Pertama, karena filsafat melatih kita untuk berpikir secara kritis dan sistematis. Dalam era post-truth seperti sekarang, di mana informasi yang tidak berdasar seringkali disajikan seolah-olah kebenaran, kemampuan untuk memilah dan memilih informasi dengan bijak menjadi sangat penting. Ngaji Filsafat di MJS menunjukkan bagaimana filsafat yang dipandu oleh wahyu dapat menjadi alat untuk memperkuat kemampuan berpikir kritis ini, sekaligus memperdalam pemahaman tentang nilai-nilai keagamaan.
Kedua, filsafat membantu memperluas wawasan dan pemahaman kita tentang dunia. Dalam kajian filsafat, kita diajak untuk mengeksplorasi berbagai pemikiran dan ide dari berbagai zaman dan budaya, yang pada gilirannya dapat membantu kita memahami keberagaman dan kompleksitas dunia ini. Hal ini sangat relevan dengan konteks keagamaan, di mana pemahaman yang mendalam dan inklusif tentang agama dapat mendorong toleransi dan keharmonisan antar umat beragama.
Ketiga, filsafat memperkaya spiritualitas. Melalui kajian filsafat, kita diajak untuk merenungkan pertanyaan-pertanyaan besar tentang kehidupan, kematian, keberadaan Tuhan, dan tujuan hidup manusia. Pertanyaan-pertanyaan ini, ketika direnungkan dengan serius, dapat membawa kita pada pemahaman yang lebih dalam tentang diri sendiri dan hubungan kita dengan Sang Pencipta. Di MJS, filsafat disajikan dalam “kemasan kesujudan,” di mana pemikiran filsafat dibingkai sebagai tangga pemahaman untuk semakin mendekatkan diri kepada Tuhan.

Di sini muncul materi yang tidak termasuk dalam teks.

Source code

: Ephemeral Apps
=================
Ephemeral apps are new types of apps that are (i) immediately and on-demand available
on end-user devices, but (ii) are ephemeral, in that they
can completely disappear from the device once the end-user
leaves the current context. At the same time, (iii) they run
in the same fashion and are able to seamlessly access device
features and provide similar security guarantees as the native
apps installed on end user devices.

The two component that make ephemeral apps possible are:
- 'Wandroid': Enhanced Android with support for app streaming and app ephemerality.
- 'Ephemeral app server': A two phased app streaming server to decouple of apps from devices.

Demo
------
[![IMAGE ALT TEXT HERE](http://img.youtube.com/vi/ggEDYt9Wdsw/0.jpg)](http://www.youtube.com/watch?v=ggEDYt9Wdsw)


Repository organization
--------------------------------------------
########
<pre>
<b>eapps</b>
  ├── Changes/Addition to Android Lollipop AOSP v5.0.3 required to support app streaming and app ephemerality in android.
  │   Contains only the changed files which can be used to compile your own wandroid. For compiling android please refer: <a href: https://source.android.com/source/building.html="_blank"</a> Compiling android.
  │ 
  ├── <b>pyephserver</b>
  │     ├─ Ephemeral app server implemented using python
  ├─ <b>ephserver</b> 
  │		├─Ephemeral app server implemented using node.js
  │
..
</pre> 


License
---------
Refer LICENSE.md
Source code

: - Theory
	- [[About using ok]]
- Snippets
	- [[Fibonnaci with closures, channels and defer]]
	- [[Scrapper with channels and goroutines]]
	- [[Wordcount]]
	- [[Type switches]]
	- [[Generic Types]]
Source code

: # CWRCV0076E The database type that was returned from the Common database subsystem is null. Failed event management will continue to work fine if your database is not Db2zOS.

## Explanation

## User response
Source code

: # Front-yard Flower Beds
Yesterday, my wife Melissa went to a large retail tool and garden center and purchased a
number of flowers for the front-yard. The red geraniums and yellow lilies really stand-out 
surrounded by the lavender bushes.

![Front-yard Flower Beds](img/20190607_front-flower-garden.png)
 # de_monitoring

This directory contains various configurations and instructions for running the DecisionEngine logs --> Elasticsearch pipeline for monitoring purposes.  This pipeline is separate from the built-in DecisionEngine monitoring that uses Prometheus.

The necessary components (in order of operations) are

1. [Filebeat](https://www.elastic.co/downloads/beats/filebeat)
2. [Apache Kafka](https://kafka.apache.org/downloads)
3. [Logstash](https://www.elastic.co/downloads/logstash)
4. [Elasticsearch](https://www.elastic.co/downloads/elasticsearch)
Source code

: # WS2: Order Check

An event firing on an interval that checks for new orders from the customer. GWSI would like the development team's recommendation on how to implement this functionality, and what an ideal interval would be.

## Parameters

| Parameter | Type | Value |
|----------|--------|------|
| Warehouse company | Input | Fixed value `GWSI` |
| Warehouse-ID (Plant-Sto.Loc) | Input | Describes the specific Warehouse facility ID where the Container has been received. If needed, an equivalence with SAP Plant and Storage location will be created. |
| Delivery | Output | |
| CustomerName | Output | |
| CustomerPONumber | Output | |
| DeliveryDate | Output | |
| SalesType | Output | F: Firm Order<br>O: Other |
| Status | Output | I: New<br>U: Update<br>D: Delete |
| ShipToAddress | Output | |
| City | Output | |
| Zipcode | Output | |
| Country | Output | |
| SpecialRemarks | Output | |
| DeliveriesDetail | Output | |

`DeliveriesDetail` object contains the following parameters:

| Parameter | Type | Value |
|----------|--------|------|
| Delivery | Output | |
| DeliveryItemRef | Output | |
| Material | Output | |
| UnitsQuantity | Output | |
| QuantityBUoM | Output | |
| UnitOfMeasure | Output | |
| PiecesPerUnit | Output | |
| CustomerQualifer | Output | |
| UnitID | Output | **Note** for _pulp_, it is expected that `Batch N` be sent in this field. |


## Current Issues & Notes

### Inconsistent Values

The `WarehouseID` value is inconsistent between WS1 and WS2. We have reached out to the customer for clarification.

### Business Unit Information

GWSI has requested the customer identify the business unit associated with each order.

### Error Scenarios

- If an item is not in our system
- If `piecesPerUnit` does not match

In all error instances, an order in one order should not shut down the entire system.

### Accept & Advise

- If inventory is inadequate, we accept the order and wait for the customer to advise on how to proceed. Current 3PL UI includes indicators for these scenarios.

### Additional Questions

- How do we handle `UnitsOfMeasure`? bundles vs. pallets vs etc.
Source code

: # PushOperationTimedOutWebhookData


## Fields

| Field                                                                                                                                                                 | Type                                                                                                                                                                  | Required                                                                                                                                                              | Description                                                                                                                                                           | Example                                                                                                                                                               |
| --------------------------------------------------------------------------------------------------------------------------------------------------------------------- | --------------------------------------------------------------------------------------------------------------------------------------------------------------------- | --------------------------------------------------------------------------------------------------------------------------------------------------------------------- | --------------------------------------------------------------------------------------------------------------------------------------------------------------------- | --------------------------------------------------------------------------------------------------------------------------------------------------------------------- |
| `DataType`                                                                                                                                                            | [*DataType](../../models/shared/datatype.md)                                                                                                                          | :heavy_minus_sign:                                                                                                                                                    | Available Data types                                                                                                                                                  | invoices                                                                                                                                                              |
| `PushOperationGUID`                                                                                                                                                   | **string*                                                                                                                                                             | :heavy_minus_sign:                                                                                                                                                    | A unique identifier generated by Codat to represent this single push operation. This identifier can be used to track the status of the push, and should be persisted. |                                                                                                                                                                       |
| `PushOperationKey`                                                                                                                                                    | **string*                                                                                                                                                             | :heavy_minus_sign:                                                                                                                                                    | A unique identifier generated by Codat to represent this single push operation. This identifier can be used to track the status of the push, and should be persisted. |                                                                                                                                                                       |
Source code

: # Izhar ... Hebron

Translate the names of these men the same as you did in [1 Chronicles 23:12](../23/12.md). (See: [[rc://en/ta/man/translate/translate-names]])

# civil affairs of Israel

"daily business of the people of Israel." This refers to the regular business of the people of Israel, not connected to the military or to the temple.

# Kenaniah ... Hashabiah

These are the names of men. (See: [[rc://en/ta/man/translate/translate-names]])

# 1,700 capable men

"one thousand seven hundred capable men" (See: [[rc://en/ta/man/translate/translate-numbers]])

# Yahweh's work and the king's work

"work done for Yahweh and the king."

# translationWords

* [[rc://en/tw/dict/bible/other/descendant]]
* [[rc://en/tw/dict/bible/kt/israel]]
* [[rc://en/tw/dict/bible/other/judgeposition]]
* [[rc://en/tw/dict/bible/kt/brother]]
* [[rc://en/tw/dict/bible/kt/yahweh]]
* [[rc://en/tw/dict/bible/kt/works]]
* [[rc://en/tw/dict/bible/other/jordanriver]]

Masjid dan Program Progresif
Inisiatif seperti Ngaji Filsafat di MJS membuka jalan bagi masjid lain untuk mengadopsi pendekatan serupa dalam menyelenggarakan kajian-kajian mereka. Dengan mengintegrasikan filsafat ke dalam kurikulum pembelajaran di masjid, kita tidak hanya melatih nalar umat, tetapi juga memperkaya spiritualitas mereka. Ini adalah langkah penting dalam menjawab tantangan zaman dan mempersiapkan umat yang tidak hanya kuat secara spiritual, tetapi juga berpikir kritis, terbuka, dan bijaksana dalam menghadapi berbagai permasalahan kehidupan.
Ngaji Filsafat di MJS menunjukkan bahwa filsafat dan keagamaan bukanlah dua ranah yang terpisah, melainkan dua sisi mata uang yang sama yang saling melengkapi. Melalui kajian filsafat yang dipandu oleh wahyu, masjid dapat menjadi pusat pembelajaran yang melahirkan umat yang intelektual, spiritual, dan siap menghadapi tantangan zaman dengan kebijaksanaan dan keimanan yang kuat.